Putting Meaning Back Into 'Causation'

As we have seen, since the 1944 decision in Escola v. Coca-Cola, the courts have been steadily removing the link between causation and compensation. This has shattered the ability of insurers and their clients to predict risk, since accidents with only the most tenuous links to, the manufacturer’s actions or products become a source of liability. A desk underwriter simply cannot imagine every possible connection, however remote, between the product and accidents, and thus cannot guard against them. This judicial bias aimed at reaching the "deep pocket" is void of justice and fails to consider the broader effect of such decisions on the public and the market.

Yet in fairness to the legal scholars and judges of this century, they are not the first to tinker with the idea of causation in an attempt to support their notion of redistributive justice.

Early tort law found liability on the basis of causation – not only was the defendant’s motive of secondary concern, but so too was the care he took to avoid harm. In the absence of a contractual agreement to distribute risk, causation and liability were tied together. This was called "strict liability."

Negligence replaced strict liability as the legal norm in this country over the course of the 19th century. At the time, a negligence standard was viewed as necessary to support economic growth – it was a subsidy to industry. [84] The negligence standard allowed industry to avoid paying for harms caused by its activities if it had not acted "negligently."

This system is fundamentally at odds with a system of justice based on individual rights and responsibilities. When an individual’s rights are violated, he should receive restitution from the party responsible, regardless of the reason for that violation of his rights.

A negligence standard denies that a person has absolute rights. It says, instead, that restitution for harm suffered does not depend on whether rights were violated, but whether the defendant acted negligently. In shifting to negligence, the courts abandoned the idea that causation creates liability, instead hanging their hats on the still more inchoate concepts of duty and foreseeability.

Having determined that liability is a matter of social policy, there is no reason to construe the concepts of duty or foreseeability narrowly if the judiciary’s view of social policy dictates otherwise. If it is instead decided that it would be a wise social policy, for example, to require manufacturers to compensate accident victims regardless of causation, why not do so? Once the link between causation and liability has been severed, liability can be expanded as well as limited. Thus, in addition to ignoring individual rights, a negligence system is far less predictable than one based on causation and rights – a system of strict liability.

The words "strict liability" send shivers up the spines of many business people, who pine instead for the days when non-negligent often was synonymous with pro-industry. They forget that every Michigan case discussed in this paper was decided on a theory of implied warranty or negligence, as "strict liability" has been firmly rejected by Michigan courts.

The endless expansion of the legal meaning of "causation" to include actions far beyond the word’s meaning in normal conversation is primarily the responsibility of the courts. They created the mess, and they must bear the brunt of the burden in cleaning it up.

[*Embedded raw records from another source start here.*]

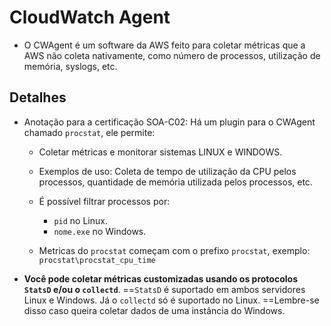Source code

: # CloudWatch Agent

- O CWAgent é um software da AWS feito para coletar métricas que a AWS não coleta nativamente, como número de processos, utilização de memória, syslogs, etc.


## Detalhes

- Anotação para a certificação SOA-C02: Há um plugin para o CWAgent chamado `procstat`, ele permite:

    - Coletar métricas e monitorar sistemas LINUX e WINDOWS.

    - Exemplos de uso: Coleta de tempo de utilização da CPU pelos processos, quantidade de memória utilizada pelos processos, etc.

    - É possível filtrar processos por:
        - `pid` no Linux.
        - `nome.exe` no Windows.

    - Metricas do `procstat` começam com o prefixo `procstat`, exemplo: `procstat\procstat_cpu_time`

- **Você pode coletar métricas customizadas usando os protocolos `StatsD` e/ou o `collectd`**. ==`StatsD` é suportado em ambos servidores Linux e Windows. Já o `collectd` só é suportado no Linux. ==Lembre-se disso caso queira coletar dados de uma instância do Windows.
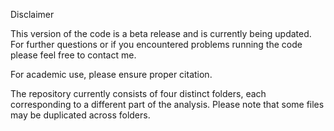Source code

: Disclaimer

This version of the code is a beta release and is currently being updated.
For further questions or if you encountered problems running the code please feel free to contact me.

For academic use, please ensure proper citation.

The repository currently consists of four distinct folders, each corresponding to a different part of the analysis. Please note that some files may be duplicated across folders.
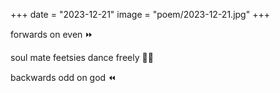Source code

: +++
date = "2023-12-21"
image = "poem/2023-12-21.jpg"
+++

forwards on even ⏩

soul mate feetsies dance freely 👯‍♀️

backwards odd on god ⏪

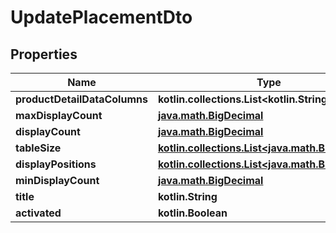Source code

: 
# UpdatePlacementDto

## Properties
Name | Type | Description | Notes
------------ | ------------- | ------------- | -------------
**productDetailDataColumns** | **kotlin.collections.List&lt;kotlin.String&gt;** |  |  [optional]
**maxDisplayCount** | [**java.math.BigDecimal**](java.math.BigDecimal.md) |  |  [optional]
**displayCount** | [**java.math.BigDecimal**](java.math.BigDecimal.md) |  |  [optional]
**tableSize** | [**kotlin.collections.List&lt;java.math.BigDecimal&gt;**](java.math.BigDecimal.md) |  |  [optional]
**displayPositions** | [**kotlin.collections.List&lt;java.math.BigDecimal&gt;**](java.math.BigDecimal.md) |  |  [optional]
**minDisplayCount** | [**java.math.BigDecimal**](java.math.BigDecimal.md) |  |  [optional]
**title** | **kotlin.String** |  |  [optional]
**activated** | **kotlin.Boolean** |  |  [optional]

An ultimate solution to the causation problem will probably have to include a return to a system of strict liability. Such a system removes judicial notions of appropriate social policy – an area constitutionally ascribed to the legislature – from the equation, allowing the courts to return to their mission of determining where rights lie. Though the term "causation" will remain a pliable concept in the hands of judges, several other equally elastic concepts will be largely removed from tort law, including "negligence", "duty", and "foreseeable", thus eliminating at least a few possibilities for judicial mischief.

A strict liability system does not, of course, mean that manufacturers and others will face absolute liability for all their products. For a proper strict liability not only requires a meaningful definition of causation, but it allows for parties to limit, increase, and otherwise specify their own risk allocation through contract.